Worries over sale of dot-org registry
The company that controls the dot-org online universe is putting the registry of domain names up for sale, and non-profits that often use the suffix in their websites are raising concerns about the move.
People protested yesterday outside the Los Angeles headquarters of the regulatory body for domain names, the Internet Corporation for Assigned Names and Numbers (ICANN).
ICANN is meeting this weekend, and is expected to rule by mid-February on plans by private equity firm Ethos Capital to buy the Public Interest Registry for US$1.1 billion (NZ$1.6b).
More than 700 organisations, including Greenpeace, the Sierra Club, the YMCA and YWCA and the Girl Scouts of America, opposed the sale, the protesters said.
Opponents are concerned that the cost of registering a dot-org website will skyrocket, and about the potential loss of freedoms of speech and expression if the registry ends up in the wrong hands.
Ethos Capital and the Internet Society, which runs the registry now, say those concerns are misplaced and the sale is being misunderstood.
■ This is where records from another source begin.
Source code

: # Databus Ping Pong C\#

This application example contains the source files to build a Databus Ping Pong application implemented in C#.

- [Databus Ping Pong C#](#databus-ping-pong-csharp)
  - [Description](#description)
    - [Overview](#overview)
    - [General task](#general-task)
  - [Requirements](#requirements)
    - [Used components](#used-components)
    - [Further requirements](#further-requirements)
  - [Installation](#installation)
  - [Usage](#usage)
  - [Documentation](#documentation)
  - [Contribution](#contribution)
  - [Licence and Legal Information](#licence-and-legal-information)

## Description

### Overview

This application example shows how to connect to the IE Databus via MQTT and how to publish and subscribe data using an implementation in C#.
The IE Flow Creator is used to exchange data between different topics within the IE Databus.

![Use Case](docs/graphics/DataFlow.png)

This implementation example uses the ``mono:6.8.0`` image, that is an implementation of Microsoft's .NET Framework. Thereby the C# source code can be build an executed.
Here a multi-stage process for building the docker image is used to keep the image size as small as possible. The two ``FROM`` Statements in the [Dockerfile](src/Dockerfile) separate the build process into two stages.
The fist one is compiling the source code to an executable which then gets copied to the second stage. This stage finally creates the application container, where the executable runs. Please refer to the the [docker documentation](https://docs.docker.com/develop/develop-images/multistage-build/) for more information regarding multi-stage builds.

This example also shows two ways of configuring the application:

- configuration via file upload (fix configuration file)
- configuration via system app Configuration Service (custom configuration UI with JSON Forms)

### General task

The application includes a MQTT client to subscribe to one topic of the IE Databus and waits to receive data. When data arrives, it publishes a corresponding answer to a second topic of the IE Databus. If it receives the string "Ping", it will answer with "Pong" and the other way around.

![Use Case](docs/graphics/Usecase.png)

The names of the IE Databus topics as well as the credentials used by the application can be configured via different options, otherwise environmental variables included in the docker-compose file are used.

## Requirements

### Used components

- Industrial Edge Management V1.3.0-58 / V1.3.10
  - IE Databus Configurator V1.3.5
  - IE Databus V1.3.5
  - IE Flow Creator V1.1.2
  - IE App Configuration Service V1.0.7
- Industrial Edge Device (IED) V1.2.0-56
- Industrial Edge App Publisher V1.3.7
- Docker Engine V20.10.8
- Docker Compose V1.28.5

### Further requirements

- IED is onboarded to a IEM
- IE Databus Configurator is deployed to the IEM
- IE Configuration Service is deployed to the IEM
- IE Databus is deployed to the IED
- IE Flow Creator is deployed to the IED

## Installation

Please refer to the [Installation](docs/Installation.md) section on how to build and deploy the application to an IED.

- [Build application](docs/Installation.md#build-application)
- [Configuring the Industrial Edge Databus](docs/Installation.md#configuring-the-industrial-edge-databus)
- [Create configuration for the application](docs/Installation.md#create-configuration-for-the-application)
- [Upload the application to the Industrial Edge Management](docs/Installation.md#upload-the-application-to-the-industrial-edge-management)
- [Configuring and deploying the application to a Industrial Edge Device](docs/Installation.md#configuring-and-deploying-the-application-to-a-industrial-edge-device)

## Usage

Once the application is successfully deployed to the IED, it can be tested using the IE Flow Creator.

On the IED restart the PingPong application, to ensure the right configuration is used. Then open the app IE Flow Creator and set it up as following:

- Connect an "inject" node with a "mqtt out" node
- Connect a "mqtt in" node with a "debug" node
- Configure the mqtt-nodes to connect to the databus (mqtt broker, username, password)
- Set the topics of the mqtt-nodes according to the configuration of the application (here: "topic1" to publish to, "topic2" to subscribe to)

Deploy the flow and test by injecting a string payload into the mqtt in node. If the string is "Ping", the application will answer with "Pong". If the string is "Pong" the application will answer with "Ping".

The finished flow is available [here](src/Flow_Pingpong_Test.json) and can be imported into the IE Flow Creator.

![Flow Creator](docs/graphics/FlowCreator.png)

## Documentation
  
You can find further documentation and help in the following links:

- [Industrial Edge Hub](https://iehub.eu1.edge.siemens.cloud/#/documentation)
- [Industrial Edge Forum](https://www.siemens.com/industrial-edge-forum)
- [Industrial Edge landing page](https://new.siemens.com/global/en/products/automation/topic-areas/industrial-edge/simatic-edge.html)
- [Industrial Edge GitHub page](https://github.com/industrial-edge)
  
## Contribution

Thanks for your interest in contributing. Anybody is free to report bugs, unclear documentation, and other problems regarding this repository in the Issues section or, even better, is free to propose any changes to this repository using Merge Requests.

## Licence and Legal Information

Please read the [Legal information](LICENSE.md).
They say prices will remain low, the registry’s managers will stay in place, and the infusion of capital will ensure the longterm growth of dot-org. They have also rejected assertions that online content could be spied on and censored.
Speculators have registered a variety of names under popular domain suffixes such as dot-com and dot-org, and an easy-toremember name can fetch millions of dollars in the resale market. Owners of popular suffixes can collect hundreds of millions of dollars a year in registration fees.
The dot-org suffix was created in the mid1980s. Since 2003, it has been managed by the Public Interest Registry at the Internet Society, a non-profit founded by many of the internet’s early engineers and scientists.
The registry collects annual fees of about US$10 from each of the more than 10 million dot-org names registered worldwide. The society uses some of that money to finance its advocacy and administrative programmes, which include creating technical standards for the internet.
It says proceeds from the sale will fund an endowment to provide more diversified and sustainable resources in the long term.
Critics fear that a new owner could change policies and reduce protections for domain name owners, including non-governmental organisations that operate in authoritarian countries.